本公演は「夏休み みんなの能狂言」と題して、小・中学校の教科書にも掲載されている能「敦盛」「羽衣」と狂言「柿山伏」を上演。子どもや学生、はじめて能をご覧になる方にも気軽にお楽しみいただける公演です。

本記事では「羽衣」のシテ(主役)を演じるシテ方金春流の若手のホープ・安達裕香氏に公演に寄せる想いや魅力について語っていただきます。

安達裕香氏 プロフィール(シテ方金春流)

1989年生まれ、徳島県出身。2011年、早稲田大学文学部卒業。
学生時代に能楽と出会い、卒業後にプロの道へ進む。

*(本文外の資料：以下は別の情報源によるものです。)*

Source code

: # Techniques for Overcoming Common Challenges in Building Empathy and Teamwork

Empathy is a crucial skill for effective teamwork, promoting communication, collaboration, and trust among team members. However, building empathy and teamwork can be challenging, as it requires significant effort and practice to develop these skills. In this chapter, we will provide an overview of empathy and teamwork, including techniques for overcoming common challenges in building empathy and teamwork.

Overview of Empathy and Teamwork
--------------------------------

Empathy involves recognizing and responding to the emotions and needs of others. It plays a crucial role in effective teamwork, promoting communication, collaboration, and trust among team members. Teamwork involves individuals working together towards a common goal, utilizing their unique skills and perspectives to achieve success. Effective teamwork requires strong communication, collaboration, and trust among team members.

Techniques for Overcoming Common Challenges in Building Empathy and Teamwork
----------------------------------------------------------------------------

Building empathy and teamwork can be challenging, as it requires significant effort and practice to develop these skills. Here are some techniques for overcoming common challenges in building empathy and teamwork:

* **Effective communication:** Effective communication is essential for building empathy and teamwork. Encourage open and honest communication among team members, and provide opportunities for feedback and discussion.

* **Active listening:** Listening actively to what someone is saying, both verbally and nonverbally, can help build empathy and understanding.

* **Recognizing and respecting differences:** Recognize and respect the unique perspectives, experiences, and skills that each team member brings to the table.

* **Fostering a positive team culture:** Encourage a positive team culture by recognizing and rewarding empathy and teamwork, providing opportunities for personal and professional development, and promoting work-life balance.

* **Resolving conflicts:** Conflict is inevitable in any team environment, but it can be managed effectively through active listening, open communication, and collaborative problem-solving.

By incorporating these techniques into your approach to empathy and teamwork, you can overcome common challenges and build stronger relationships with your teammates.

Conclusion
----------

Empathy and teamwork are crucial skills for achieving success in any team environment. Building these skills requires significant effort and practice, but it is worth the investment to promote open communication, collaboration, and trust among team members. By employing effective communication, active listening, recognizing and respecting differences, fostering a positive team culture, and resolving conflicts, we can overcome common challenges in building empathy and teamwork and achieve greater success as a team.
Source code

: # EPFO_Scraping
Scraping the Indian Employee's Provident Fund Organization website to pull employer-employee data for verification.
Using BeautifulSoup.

シテ方金春流の本田光洋に師事。

2015年、円満井会定例能にて能「小鍛冶」初シテ。
2018年に「乱」、2021年に「石橋」を披く(大曲を初めて演じること)。
能楽協会会員、金春円満井会会員。

安達裕香公式Twitter

親子連れでも楽しめるポピュラーな演目を上演

安達:今回の公演は、私の師匠である本田光洋が立ち上げから携わっている「大宮薪能」が毎年行われている地というご縁でして、埼玉県さいたま市大宮区で開催します。夏休み期間中ですので、若い世代をはじめ、能ははじめてという方にも見ていただけるように、教科書にも掲載されているポピュラーな演目を上演します。 「敦盛」は平家の若い武将が太刀で舞うカッコイイ演目ですし、私がシテを勤める「羽衣」は昔話の羽衣伝説をもとにした天女が羽衣をまとって優雅に舞うおなじみの演目です。

会場のRaiBoC Hallは、昨年オープンしたばかりの新しい多目的ホールです。大宮駅前にある大宮門街(かどまち)」という複合商業施設内にあり、地元の皆様にも気軽に足を運んでいただける場所です。“能は敷居が高い、難しい”と思われがちですが、日常の中で映画を見たりコンサートに行ったりするのと同じような感覚で、出演者の舞(演技)はもちろん、装束(能の衣装)やお囃子(能の音楽)なども楽しんでいただければと思います。

今回の公演では、最初にあらすじや見どころの解説を行いますし、スマホでご覧いただける無料の字幕解説「能サポ」もご用意しています。通常の公演と比べてお求めやすいチケット料金になっていますので、ぜひご家族やお友達を誘ってご来場ください。

東京・西荻窪の金春円満会事務所で行ったインタビュー

シテの天女を演じる「羽衣」の魅力・難しさ

能「羽衣」の舞台である三保の松原(静岡県清水市)

安達:私が「羽衣」のシテを演じるのは2回目となります。「羽衣」は「天女がとられた羽衣を返してもらい、舞を舞う」というシンプルなストーリーで、能のお稽古では初期に習う身近な演目です。しかし、演者からするととても難しい演目なんです。なによりも、天女は天上界という嘘偽りのない世界にいる人なので、表現するのが難しいのです。天女の「羽衣がなければ天に帰れない」という悲しさや、「羽衣を返してくれたお礼に、舞を見せます」という純粋さをどう表現するかをいつも念頭に置いています。その天女の純粋さがこの演目のテーマだと思いますが、観る方にも自然に伝わるように表現できたらと思いながら稽古をしています。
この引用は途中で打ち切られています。